果不其然,裴妙珩道:「除此之外,還有哪一家。」
「當年的姚府主人是你的外祖父姚甫承,而今的姚府主人是姚詠。」
「旁支一脈,最高的官位也不過是姚詠這從五品的工部員外郎,想要收拾這一旁支,不足為慮,看你想要哪時動手。」
但是,一旦動手除掉姚詠,若姚詠背後還有勢力與其牽扯,慕書玉身處伯府不好多做什麼,便少不得要裴妙珩也派人手安插進這事端。
可這樣一來,慕書玉歸屬於裴妙珩的消息就沒準會暴|露。
不過相比之下,這一點小麻煩著實可以忽略不計了。
「殿下覺得,我何時拿回姚府的一切比較好呢?」
慕書玉重新從棋盒裡拿出一枚白子,道:「當年相邑一地水災泛濫,我外祖父身為通政使司副使,有參與朝堂廷推之責,是為朝廷的喉舌。」
「他被派遣去到相邑,從旁協助,根本就不是主事之人。」
「但水災禍事未完,我外祖父便被陷害獲罪,有人指責他貪污受賄、辦事不力。」
「外祖父被押送回京,但是未等到達京城,外祖母卻先一步意外離世……」
「最後,逼得我外祖父只得以死明志,望陛下徹查此事。」
「好在,陛下是位明君,這件事情被調查,抽絲剝繭,揪出不少人來,雖然我外祖父的罪名得以洗刷,可姚家卻也自此散了,只剩下我母親一人……」
一個柔弱閨閣女子,怎麼可能守得住姚府和家財,更加不用說,仍然有那背後之人對姚芷嫻繼續迫害。
「殿下您說,當年那些幹著陷害勾當、誣衊我外祖父受賄之人,真的全部都找出來了嗎?」
「啪嗒」一聲,棋子落在了棋盤上面。
裴妙珩:「你認為還有人隱藏在背後?」
「是,不瞞殿下說,我母親就是被人陷害進安定伯府,與三房為妾,實非我母親所願。

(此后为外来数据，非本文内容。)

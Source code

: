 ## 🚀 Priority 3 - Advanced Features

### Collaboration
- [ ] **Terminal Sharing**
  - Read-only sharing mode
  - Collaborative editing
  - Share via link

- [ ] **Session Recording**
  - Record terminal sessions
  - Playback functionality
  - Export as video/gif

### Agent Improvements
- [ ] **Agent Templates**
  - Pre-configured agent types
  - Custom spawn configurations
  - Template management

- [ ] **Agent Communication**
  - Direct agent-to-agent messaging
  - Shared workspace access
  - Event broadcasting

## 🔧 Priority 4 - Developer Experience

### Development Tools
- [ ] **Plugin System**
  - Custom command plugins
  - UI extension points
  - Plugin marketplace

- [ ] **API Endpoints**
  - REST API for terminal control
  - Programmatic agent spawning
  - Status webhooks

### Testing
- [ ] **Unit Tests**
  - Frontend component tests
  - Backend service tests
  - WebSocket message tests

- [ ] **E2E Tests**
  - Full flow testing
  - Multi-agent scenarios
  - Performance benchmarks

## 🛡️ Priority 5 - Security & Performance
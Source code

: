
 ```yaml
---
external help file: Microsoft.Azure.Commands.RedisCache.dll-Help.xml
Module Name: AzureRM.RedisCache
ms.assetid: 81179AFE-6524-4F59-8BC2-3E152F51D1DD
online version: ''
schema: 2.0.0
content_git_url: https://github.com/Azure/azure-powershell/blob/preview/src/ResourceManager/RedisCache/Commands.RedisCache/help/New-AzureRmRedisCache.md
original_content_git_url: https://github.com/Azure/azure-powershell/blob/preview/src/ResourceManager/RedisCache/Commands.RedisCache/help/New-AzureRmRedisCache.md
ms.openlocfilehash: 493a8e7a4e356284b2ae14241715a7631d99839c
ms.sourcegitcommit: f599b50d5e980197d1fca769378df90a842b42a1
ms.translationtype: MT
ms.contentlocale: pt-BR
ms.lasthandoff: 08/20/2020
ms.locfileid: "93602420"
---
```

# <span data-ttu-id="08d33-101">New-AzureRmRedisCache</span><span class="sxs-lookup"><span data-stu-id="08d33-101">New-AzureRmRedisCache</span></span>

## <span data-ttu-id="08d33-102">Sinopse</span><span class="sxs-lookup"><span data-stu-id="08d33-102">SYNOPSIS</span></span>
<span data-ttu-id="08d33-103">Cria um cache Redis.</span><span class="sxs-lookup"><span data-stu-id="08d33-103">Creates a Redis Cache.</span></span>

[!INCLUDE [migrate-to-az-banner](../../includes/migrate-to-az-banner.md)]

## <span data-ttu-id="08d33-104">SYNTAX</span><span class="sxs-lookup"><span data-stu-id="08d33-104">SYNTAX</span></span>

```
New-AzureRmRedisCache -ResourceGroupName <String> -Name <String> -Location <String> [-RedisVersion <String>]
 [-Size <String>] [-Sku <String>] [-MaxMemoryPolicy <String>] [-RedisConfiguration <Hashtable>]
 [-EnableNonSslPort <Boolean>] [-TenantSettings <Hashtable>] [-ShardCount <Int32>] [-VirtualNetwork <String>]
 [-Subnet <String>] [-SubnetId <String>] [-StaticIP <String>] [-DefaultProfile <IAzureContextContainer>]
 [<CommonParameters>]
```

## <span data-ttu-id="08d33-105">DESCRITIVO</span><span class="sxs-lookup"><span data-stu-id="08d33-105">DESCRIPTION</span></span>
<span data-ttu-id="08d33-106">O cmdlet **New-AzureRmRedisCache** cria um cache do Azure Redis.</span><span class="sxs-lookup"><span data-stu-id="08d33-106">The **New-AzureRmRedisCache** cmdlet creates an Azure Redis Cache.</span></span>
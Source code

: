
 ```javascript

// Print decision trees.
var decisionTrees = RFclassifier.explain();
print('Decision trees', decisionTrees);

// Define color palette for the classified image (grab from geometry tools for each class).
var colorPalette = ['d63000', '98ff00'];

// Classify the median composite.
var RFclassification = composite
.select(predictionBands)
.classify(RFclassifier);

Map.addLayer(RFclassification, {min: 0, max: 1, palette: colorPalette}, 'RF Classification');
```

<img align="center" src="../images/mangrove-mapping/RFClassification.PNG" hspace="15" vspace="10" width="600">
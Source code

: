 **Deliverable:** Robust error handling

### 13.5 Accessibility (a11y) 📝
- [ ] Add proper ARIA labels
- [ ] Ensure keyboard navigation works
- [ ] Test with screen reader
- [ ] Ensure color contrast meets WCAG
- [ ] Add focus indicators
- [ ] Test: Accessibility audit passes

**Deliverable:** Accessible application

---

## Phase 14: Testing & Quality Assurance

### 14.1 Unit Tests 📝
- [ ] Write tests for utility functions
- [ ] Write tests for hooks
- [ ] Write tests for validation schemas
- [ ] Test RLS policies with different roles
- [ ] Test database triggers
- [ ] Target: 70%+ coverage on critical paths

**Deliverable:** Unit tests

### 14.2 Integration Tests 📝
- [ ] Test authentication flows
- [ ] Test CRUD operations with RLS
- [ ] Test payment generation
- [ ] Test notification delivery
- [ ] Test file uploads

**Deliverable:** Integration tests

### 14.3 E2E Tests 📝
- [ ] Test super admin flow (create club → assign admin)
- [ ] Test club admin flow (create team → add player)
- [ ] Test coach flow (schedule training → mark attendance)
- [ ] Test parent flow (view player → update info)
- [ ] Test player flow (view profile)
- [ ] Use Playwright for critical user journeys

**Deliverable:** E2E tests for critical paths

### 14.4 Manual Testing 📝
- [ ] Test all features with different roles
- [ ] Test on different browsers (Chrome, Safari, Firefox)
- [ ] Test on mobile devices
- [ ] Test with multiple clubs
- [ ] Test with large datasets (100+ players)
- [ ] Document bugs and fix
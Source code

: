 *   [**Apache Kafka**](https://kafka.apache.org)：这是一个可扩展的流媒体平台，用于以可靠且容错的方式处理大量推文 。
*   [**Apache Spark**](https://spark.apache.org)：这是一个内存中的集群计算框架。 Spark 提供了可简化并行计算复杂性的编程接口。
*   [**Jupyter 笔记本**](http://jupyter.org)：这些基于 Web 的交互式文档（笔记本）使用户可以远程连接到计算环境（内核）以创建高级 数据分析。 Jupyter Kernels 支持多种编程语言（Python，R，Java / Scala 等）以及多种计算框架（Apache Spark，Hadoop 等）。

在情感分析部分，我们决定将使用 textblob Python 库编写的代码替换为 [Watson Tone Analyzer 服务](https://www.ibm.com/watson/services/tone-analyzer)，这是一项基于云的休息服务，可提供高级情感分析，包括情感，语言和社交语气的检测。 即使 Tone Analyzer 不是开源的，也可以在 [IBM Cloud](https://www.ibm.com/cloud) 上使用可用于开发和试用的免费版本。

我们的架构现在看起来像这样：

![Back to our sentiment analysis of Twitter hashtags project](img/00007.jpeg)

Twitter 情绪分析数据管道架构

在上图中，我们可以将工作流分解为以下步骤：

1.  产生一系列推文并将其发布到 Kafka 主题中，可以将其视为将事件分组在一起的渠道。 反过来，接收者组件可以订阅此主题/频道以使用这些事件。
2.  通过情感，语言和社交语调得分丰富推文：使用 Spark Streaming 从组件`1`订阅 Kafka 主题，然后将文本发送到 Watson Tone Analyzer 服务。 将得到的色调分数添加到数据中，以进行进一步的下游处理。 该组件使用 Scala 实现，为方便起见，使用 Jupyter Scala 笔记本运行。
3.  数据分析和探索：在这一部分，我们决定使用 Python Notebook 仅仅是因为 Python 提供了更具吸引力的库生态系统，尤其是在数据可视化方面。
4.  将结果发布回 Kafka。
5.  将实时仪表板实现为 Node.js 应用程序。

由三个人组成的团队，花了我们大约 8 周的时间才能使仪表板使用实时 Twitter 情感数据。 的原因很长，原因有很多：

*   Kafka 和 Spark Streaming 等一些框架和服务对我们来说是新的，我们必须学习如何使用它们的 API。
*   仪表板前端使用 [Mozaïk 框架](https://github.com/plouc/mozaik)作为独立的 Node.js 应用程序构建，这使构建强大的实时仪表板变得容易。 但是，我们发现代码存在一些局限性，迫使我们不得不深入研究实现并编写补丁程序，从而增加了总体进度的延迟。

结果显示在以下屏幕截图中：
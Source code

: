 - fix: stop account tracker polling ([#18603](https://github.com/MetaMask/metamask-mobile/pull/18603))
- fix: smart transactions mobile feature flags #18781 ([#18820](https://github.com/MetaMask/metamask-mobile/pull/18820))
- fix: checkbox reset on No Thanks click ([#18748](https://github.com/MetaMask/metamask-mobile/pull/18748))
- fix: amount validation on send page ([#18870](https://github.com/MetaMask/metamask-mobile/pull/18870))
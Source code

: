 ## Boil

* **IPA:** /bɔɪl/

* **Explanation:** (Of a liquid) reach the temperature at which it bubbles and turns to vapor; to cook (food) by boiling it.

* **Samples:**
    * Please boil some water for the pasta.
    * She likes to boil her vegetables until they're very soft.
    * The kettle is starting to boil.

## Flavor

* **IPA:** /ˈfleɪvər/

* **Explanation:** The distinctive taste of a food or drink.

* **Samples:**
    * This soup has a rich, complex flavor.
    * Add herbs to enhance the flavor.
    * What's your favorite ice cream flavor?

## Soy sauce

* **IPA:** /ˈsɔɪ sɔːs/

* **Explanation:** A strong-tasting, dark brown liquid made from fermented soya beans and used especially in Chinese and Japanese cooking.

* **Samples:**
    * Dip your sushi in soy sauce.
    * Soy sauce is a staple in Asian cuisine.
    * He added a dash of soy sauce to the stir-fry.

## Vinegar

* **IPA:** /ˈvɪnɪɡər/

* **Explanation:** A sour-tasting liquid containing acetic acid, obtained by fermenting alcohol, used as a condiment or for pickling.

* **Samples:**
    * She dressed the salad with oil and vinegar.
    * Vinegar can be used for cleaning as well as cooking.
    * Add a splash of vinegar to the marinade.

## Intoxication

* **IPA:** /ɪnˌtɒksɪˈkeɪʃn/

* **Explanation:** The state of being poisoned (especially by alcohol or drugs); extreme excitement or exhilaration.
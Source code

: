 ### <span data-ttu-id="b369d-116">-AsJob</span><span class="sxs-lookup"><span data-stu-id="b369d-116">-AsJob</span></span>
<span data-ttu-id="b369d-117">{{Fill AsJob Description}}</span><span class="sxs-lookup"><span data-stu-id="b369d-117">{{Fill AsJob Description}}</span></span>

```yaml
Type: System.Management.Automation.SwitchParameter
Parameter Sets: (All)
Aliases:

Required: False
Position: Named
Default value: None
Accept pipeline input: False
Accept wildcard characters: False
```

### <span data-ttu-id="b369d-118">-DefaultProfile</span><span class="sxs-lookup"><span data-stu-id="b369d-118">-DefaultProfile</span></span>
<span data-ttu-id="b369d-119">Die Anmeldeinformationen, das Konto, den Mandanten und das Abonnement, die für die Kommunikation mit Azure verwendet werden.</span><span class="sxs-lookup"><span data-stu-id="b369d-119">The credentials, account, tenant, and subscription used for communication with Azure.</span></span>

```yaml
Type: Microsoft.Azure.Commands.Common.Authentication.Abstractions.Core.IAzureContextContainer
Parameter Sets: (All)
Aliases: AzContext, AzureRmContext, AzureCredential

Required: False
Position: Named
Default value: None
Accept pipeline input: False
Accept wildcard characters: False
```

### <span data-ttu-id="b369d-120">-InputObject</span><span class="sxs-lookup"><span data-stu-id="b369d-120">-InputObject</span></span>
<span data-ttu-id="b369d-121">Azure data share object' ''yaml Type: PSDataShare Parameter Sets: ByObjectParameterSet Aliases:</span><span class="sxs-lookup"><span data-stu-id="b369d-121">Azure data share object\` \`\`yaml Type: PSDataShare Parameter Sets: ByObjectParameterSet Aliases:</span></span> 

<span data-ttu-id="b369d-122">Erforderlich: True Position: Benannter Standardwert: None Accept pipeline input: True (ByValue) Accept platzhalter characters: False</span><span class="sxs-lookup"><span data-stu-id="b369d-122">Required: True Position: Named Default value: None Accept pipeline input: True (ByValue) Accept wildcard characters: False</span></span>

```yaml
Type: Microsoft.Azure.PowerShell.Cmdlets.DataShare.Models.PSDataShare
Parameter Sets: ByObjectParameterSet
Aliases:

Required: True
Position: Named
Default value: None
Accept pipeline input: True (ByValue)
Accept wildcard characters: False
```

」
慕書玉抬起頭,神情鄭重道:「相邑水災,我外祖父、再到我母親,姚家就是一個犧牲品。」
「而那些被揪出來的人,或許又何嘗不是被先放棄的卒子、棋子。」
相邑水災之事已久遠,想要再查便不是那麼容易,可背後之人確實還存在著,否則的話,她也不會從出生起就被迫女扮男裝……
裴妙珩凝神思索。
慕書玉道:「殿下,除掉姚詠之事我認為暫且不急,姚詠當初既然能占據姚府,說不定也是背後有人相幫。」
「我怕一時動他,會引得人注意,可能於我科舉也不利。」
裴妙珩:「所以,你想等科舉之後再動?」
「是。」慕書玉點點頭,道:「殿下,書玉自信能夠金榜題名,得陛下賞識。」
「到時候,書玉入朝中為官,便是殿下的助益,這姚詠,那時再動也不遲。」
「但,先給予一點教訓也不是不可以,殿下您說呢。」